Глава 11

Я переживала необыкновенные времена. Мое положение было скромным, но привилегированным. Я была близка к королеве, и многие знатные люди завидовали мне. Я стала своего рода «гигантом».

С годами я все больше ценила часы, проведенные с нею. Я потеряла им счет, но знаю, что таких часов было немало. Я была ее тенью, ее сообщницей уже столько лет!

Кто мог знать ее лучше меня?

Она не была холодной и презрительной, как ее часто описывают. В моем присутствии она смягчалась. Под маской королевы я чувствовала женщину. Цельная натура, влюбленная в жизнь, прекрасная птица в золотой клетке.

Мне судьбой было предназначено быть рядом с ней. Возможно, для того, чтобы однажды выступить свидетелем.


Полулежа в глубоком кресле, я закрываю глаза и возвращаюсь в то время.

Мне нравится вспоминать наши дни в Трианоне.

Я вижу нас рядом с ротондой и беседкой, окруженной белыми розами. Они как снежки… Сколько растений мы вырастили, она и я? Ее фрейлины говорили, что Трианон был уже не садом, а нашей «лабораторией идей», лабораторией мод.

Трианон… то были счастливые дни. Прозрачные, белые часы, часы нашего цвета. Я долго отдавала предпочтение ярким цветам. Глубокий красный, цвет вишни и рыжеватый — любимые цвета Жанны дю Барри. Потом мне стали нравиться цвета нежные, прозрачные. Голубая лаванда, сирень, зеленая липа… Цвета были прекрасны, и они были повсюду: в белизне цветка, в тени фиалки, в синем мраморе вечера.

— Вы заметили, — сказала мадам де Ламбаль, которая всегда удивляла своей наблюдательностью, — что говорят: «черная ночь», хотя даже самая беззвездная ночь никогда не бывает черной?

Именно Мария-Тереза де Ламбаль открыла для нас «цвет ночи». Было большой заслугой с ее стороны заметить, почувствовать этот цвет, ведь в Версале ночи как таковой никогда не было: иллюминация превращала ночь в день.

Память приводит меня в летнюю ночь оголенных плеч и грациозных шей, в ясный муслиновый вечер, где Мадам задала тон празднику, обозначив его цвет. Я помню и маленьких собачек, которых она тоже хотела одеть во все лиловое. Ее желания не обсуждались, и я исполняла их, даже не догадываясь о смехотворности ситуации. У этой женщины был дар легкости и легкомыслия, с ней все становилось веселее, все превращалось в игру. Из всех игр мне больше всего нравилась игра в цвета.

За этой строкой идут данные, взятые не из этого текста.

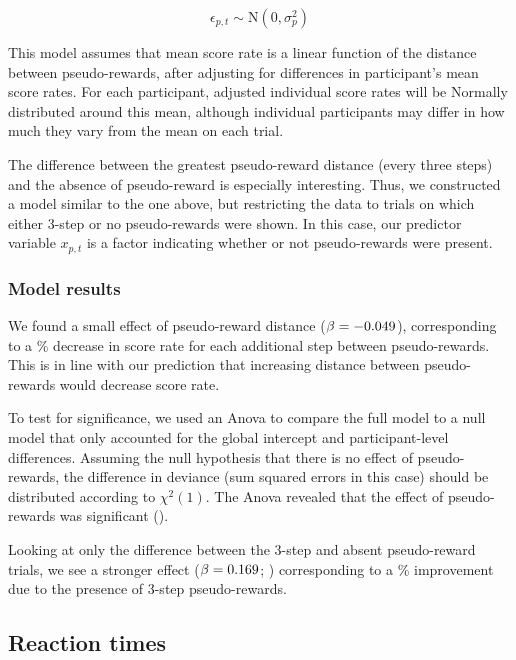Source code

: \documentclass[10pt,letterpaper]{article}
\begin{document}
\begin{equation}
    \epsilon_{p,t} \sim \text{N}(0, \sigma^2_p)
\end{equation}

This model assumes that mean score rate is a linear function of the distance between pseudo-rewards, after adjusting for differences in participant's mean score rates. For each participant, adjusted individual score rates will be Normally distributed around this mean, although individual participants may differ in how much they vary from the mean on each trial.

The difference between the greatest pseudo-reward distance (every three steps) and the absence of pseudo-reward is especially interesting. Thus, we constructed a model similar to the one above, but restricting the data to trials on which either 3-step or no pseudo-rewards were shown. In this case, our predictor variable $x_{p,t}$ is a factor indicating whether or not pseudo-rewards were present.


\subsubsection{Model results} %

We found a small effect of pseudo-reward distance ($\beta = -0.049$), corresponding to a \WorsenRate\% decrease in score rate for each additional step between pseudo-rewards. This is in line with our prediction that increasing distance between pseudo-rewards would decrease score rate.

To test for significance, we used an Anova to compare the full model to a null model that only accounted for the global intercept and participant-level differences. Assuming the null hypothesis that there is no effect of pseudo-rewards, the difference in deviance (sum squared errors in this case) should be distributed according to $\chi^2(1)$. The Anova revealed that the effect of pseudo-rewards was significant (\AovRateFull).

Looking at only the difference between the 3-step and absent pseudo-reward trials, we see a stronger effect ($\beta = 0.169$; \AovThreeFull) corresponding to a \ImprovementThree\% improvement due to the presence of 3-step pseudo-rewards. 


\subsection{Reaction times}\label{planning-time}
\end{document}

Она заключалась в следующем: каждая из нас должна была дать названия самым различным оттенкам. Мы придумывали названия возвышенные и прекрасные, смешные и ужасные. Например, «кислое молоко», «тристамия», «лицо сифилитика», «задница мухи», «умирающий цветок», «потерянное время», «веселая вдова», «розовая старческая задница»[64] и многие-многие другие. Самым известным название было «блоха», но придумали его не мы — это название однажды слетело с языка короля.

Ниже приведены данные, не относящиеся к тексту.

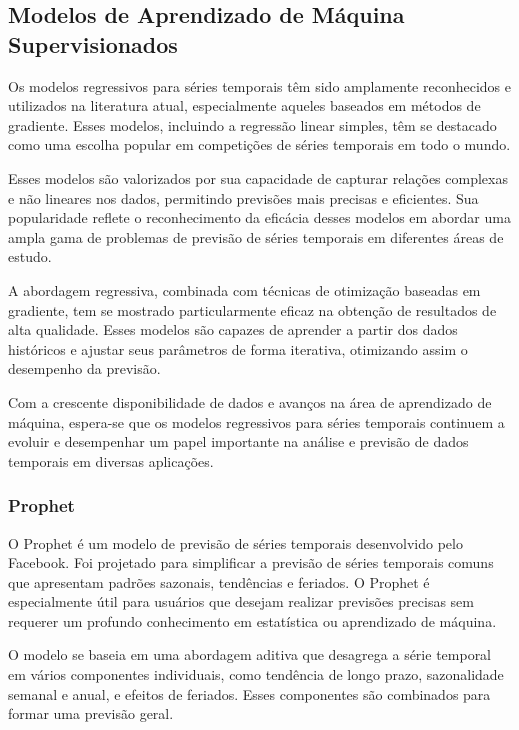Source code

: \subsection{Modelos de Aprendizado de M\'aquina Supervisionados}\label{subsec:reg}

Os modelos regressivos para séries temporais têm sido amplamente reconhecidos e utilizados na literatura atual, especialmente aqueles baseados em métodos de gradiente. Esses modelos, incluindo a regressão linear simples, têm se destacado como uma escolha popular em competições de séries temporais em todo o mundo.

Esses modelos são valorizados por sua capacidade de capturar relações complexas e não lineares nos dados, permitindo previsões mais precisas e eficientes. Sua popularidade reflete o reconhecimento da eficácia desses modelos em abordar uma ampla gama de problemas de previsão de séries temporais em diferentes áreas de estudo.

A abordagem regressiva, combinada com técnicas de otimização baseadas em gradiente, tem se mostrado particularmente eficaz na obtenção de resultados de alta qualidade. Esses modelos são capazes de aprender a partir dos dados históricos e ajustar seus parâmetros de forma iterativa, otimizando assim o desempenho da previsão.

Com a crescente disponibilidade de dados e avanços na área de aprendizado de máquina, espera-se que os modelos regressivos para séries temporais continuem a evoluir e desempenhar um papel importante na análise e previsão de dados temporais em diversas aplicações.

\subsubsection{Prophet}


O Prophet é um modelo de previsão de séries temporais desenvolvido pelo Facebook. Foi projetado para simplificar a previsão de séries temporais comuns que apresentam padrões sazonais, tendências e feriados. O Prophet é especialmente útil para usuários que desejam realizar previsões precisas sem requerer um profundo conhecimento em estatística ou aprendizado de máquina.

O modelo se baseia em uma abordagem aditiva que desagrega a série temporal em vários componentes individuais, como tendência de longo prazo, sazonalidade semanal e anual, e efeitos de feriados. Esses componentes são combinados para formar uma previsão geral.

Как-то утром в апартаменты мадам Антуанетты, где мы примеряли платье из нежной коричневой тафты и советовались по этому поводу, зашел король. Несмотря на то, что он не был в восторге от моих чепцов, он вел себя со мной всегда очень мило.

— Это платье цвета блохи! — воскликнул он, остановившись перед темной тафтой.

Все рассмеялись. Этот цвет, как и следовало ожидать, произвел фурор, и весь двор стал одеваться в цвет блохи! Блошиное дефиле в Версале: старая блоха, молодая блоха, спина блохи, брюхо блохи, бедро блохи, внутренняя часть бедра блохи, голова блохи, живот блохи, белая блоха… Эпидемия распространялась по всему двору и продолжалась, пока не стала раздражать королеву. Насколько мы понимали, это не было капризом. Для ее раздражения имелись все основания — из уст в уста передавалась злая песенка, которую поспешили донести до ее сведения:

…большая коронованная семья

вспомнила прекрасное слово «блоха».

Каждый любит его на свой манер —

королева и блоха неразделимы.

У короля приросла крайняя плоть,

и это «pré» портит все дело[65].

Вот как Версаль охотился за блохой! Но тогда уже увлеклись новым названием «пепельный атлас», которое придумал не кто иной, как брат короля. Игра в цвета была настоящим соревнованием.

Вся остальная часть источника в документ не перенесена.